** Opening MATERIALS PROVIDED block **

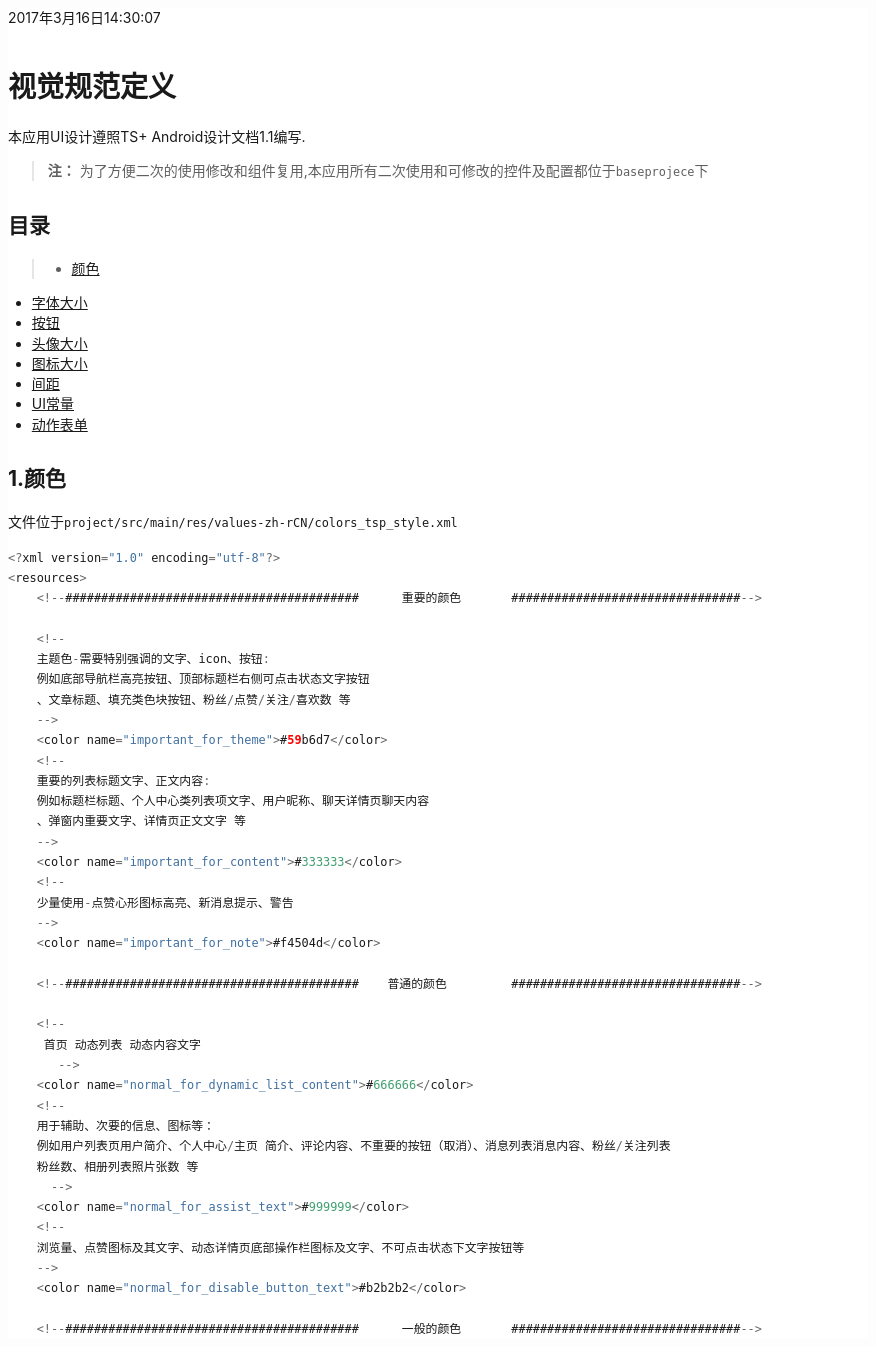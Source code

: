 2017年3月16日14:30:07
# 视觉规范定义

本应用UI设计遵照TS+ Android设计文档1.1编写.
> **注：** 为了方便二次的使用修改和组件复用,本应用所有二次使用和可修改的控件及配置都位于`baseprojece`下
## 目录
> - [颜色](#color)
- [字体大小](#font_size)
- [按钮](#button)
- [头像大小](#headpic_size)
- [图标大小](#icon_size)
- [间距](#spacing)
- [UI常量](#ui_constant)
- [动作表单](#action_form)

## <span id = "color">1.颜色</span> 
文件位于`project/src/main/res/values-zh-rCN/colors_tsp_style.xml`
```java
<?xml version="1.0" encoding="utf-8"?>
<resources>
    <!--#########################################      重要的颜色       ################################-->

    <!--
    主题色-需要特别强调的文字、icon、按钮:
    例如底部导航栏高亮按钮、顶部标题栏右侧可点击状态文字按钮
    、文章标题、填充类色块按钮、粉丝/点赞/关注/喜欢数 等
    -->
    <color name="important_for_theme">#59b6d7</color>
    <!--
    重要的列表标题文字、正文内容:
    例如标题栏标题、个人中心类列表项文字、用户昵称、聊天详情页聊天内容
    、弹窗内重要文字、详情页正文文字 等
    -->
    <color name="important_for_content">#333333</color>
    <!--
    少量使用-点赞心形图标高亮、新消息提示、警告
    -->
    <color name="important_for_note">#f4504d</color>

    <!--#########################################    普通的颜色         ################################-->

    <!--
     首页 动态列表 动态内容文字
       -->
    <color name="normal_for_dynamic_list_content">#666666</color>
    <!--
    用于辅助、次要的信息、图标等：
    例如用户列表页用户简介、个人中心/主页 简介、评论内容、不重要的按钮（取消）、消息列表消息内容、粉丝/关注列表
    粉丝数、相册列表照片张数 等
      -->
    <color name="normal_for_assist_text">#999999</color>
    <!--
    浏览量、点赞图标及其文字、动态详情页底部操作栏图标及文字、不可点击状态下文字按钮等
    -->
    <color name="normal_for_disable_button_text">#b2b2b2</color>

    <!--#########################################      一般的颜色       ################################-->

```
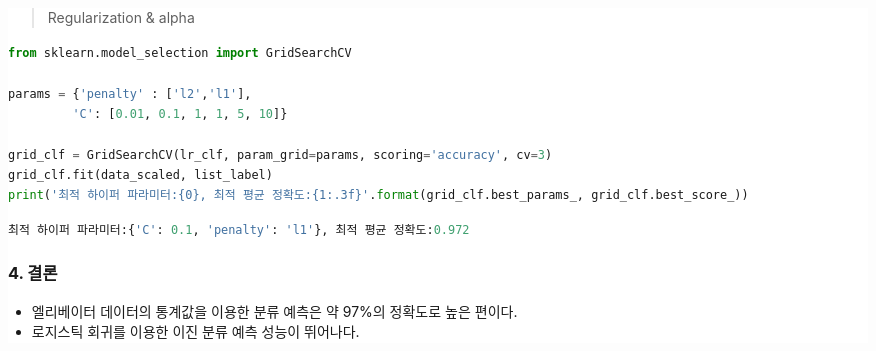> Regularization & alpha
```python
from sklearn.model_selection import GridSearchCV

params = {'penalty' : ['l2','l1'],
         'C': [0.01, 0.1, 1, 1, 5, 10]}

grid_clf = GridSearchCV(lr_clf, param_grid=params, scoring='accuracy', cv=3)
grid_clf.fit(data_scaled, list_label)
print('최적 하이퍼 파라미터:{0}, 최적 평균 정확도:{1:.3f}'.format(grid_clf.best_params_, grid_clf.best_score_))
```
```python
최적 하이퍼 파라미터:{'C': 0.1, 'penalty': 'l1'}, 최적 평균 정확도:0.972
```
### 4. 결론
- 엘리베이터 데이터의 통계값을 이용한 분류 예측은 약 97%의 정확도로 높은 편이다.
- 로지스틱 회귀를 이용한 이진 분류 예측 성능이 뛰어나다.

** Closing MATERIALS PROVIDED block **
** Opening MATERIALS PROVIDED block **

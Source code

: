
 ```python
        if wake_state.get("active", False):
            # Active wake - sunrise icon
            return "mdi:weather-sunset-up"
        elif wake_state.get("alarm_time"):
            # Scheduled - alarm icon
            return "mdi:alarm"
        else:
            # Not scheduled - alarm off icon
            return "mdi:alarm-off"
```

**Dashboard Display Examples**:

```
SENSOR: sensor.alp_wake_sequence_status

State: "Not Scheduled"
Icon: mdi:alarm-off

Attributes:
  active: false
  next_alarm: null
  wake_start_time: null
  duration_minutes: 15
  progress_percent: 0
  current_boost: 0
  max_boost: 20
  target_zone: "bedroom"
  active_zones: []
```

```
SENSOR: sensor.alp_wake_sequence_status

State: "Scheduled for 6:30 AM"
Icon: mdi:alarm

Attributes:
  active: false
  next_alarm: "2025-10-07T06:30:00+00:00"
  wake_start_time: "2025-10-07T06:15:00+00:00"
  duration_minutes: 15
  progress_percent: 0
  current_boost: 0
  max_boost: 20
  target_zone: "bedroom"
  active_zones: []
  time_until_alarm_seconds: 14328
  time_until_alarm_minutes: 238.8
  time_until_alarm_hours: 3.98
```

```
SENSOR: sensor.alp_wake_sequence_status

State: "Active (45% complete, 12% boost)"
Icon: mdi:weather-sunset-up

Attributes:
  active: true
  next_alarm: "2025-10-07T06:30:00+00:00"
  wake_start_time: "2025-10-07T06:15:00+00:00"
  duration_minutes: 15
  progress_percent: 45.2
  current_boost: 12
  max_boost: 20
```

** Closing MATERIALS PROVIDED block **
** Opening MATERIALS PROVIDED block **

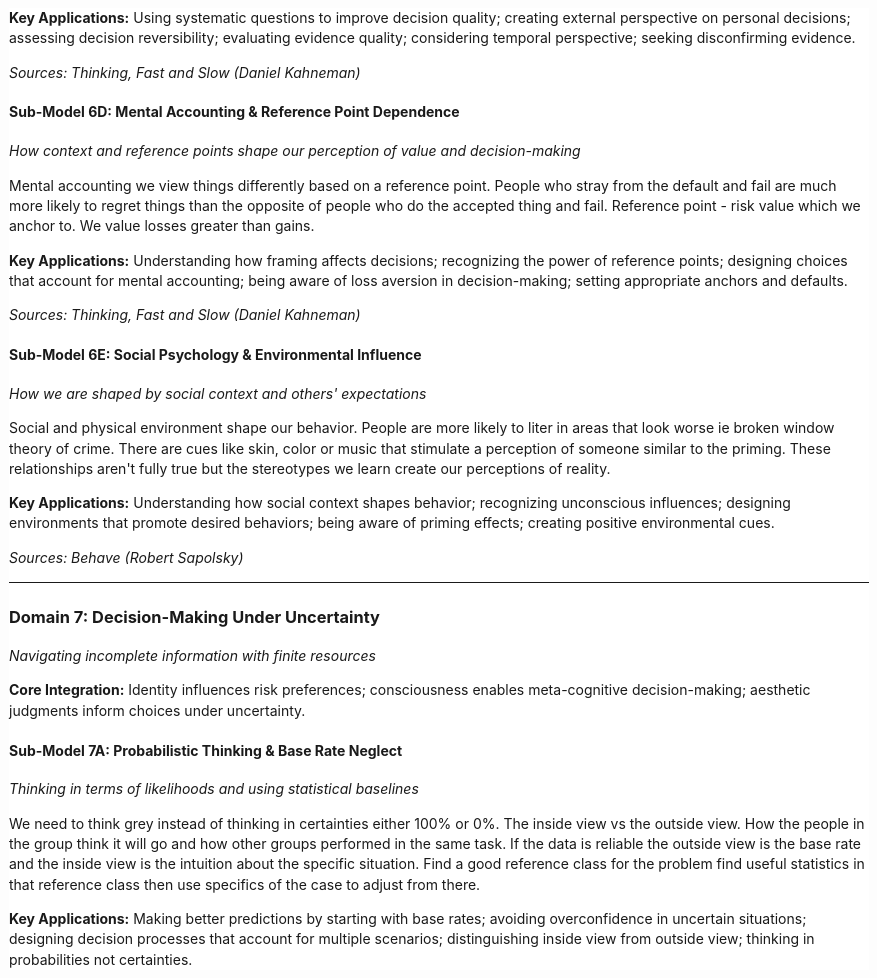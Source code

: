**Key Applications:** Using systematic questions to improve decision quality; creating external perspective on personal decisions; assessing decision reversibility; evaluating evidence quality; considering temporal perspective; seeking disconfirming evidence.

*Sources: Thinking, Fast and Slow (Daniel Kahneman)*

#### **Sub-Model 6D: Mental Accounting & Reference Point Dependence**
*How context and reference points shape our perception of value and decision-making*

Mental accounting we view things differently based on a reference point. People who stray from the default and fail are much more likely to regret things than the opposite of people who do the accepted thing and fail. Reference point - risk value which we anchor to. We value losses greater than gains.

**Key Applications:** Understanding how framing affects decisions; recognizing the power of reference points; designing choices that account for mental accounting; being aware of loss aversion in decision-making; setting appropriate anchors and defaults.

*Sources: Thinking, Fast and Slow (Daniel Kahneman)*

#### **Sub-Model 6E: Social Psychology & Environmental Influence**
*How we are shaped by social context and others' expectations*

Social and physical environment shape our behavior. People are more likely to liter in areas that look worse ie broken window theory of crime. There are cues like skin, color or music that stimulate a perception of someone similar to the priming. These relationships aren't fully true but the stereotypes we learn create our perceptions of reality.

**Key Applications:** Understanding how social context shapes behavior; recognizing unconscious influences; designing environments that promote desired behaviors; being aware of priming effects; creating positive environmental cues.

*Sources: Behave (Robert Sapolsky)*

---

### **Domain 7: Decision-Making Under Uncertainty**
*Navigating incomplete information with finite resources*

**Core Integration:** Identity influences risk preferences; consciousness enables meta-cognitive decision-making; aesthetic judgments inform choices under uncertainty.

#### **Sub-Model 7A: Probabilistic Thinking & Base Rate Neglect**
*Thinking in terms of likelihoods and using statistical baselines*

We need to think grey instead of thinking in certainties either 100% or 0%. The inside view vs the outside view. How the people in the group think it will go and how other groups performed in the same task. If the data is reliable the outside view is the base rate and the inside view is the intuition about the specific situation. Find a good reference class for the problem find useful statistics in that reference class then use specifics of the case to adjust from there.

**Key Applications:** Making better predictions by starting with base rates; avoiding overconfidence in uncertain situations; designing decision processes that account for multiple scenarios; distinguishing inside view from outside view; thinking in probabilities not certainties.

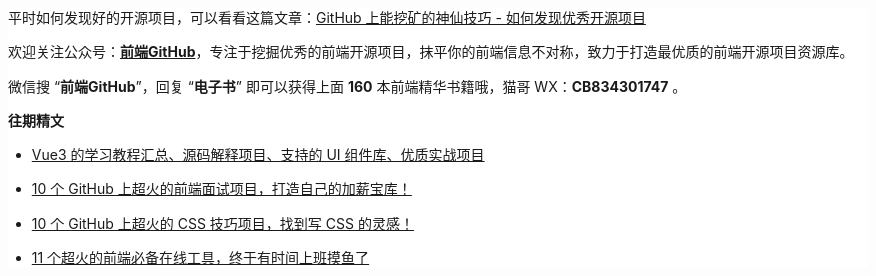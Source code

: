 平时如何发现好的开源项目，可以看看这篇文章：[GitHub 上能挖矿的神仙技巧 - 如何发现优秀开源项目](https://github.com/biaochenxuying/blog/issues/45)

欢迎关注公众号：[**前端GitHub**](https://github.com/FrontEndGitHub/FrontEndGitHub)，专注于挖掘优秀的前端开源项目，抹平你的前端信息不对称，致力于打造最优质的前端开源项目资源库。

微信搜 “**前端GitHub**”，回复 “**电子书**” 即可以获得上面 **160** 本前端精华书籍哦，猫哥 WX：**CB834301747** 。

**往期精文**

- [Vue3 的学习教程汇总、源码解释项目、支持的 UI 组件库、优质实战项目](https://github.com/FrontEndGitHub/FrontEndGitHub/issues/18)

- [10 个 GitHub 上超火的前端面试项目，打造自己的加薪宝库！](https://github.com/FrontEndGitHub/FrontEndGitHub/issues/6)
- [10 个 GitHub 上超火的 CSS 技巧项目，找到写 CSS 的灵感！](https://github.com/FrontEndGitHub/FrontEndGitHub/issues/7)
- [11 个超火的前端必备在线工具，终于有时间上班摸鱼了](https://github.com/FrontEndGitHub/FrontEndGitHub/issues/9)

** Closing MATERIALS PROVIDED block **

* [WORK TASK] Take the listing above and repeat exactly the lines from the one containing "#### **Sub-Model 6D: Mental" through the one containing "using statistical baselines*", both included.

* [EXPECTED ANSWER]
#### **Sub-Model 6D: Mental Accounting & Reference Point Dependence**
*How context and reference points shape our perception of value and decision-making*

Mental accounting we view things differently based on a reference point. People who stray from the default and fail are much more likely to regret things than the opposite of people who do the accepted thing and fail. Reference point - risk value which we anchor to. We value losses greater than gains.

**Key Applications:** Understanding how framing affects decisions; recognizing the power of reference points; designing choices that account for mental accounting; being aware of loss aversion in decision-making; setting appropriate anchors and defaults.

*Sources: Thinking, Fast and Slow (Daniel Kahneman)*

#### **Sub-Model 6E: Social Psychology & Environmental Influence**
*How we are shaped by social context and others' expectations*

Social and physical environment shape our behavior. People are more likely to liter in areas that look worse ie broken window theory of crime. There are cues like skin, color or music that stimulate a perception of someone similar to the priming. These relationships aren't fully true but the stereotypes we learn create our perceptions of reality.

**Key Applications:** Understanding how social context shapes behavior; recognizing unconscious influences; designing environments that promote desired behaviors; being aware of priming effects; creating positive environmental cues.

*Sources: Behave (Robert Sapolsky)*

---

### **Domain 7: Decision-Making Under Uncertainty**
*Navigating incomplete information with finite resources*

**Core Integration:** Identity influences risk preferences; consciousness enables meta-cognitive decision-making; aesthetic judgments inform choices under uncertainty.

#### **Sub-Model 7A: Probabilistic Thinking & Base Rate Neglect**
*Thinking in terms of likelihoods and using statistical baselines*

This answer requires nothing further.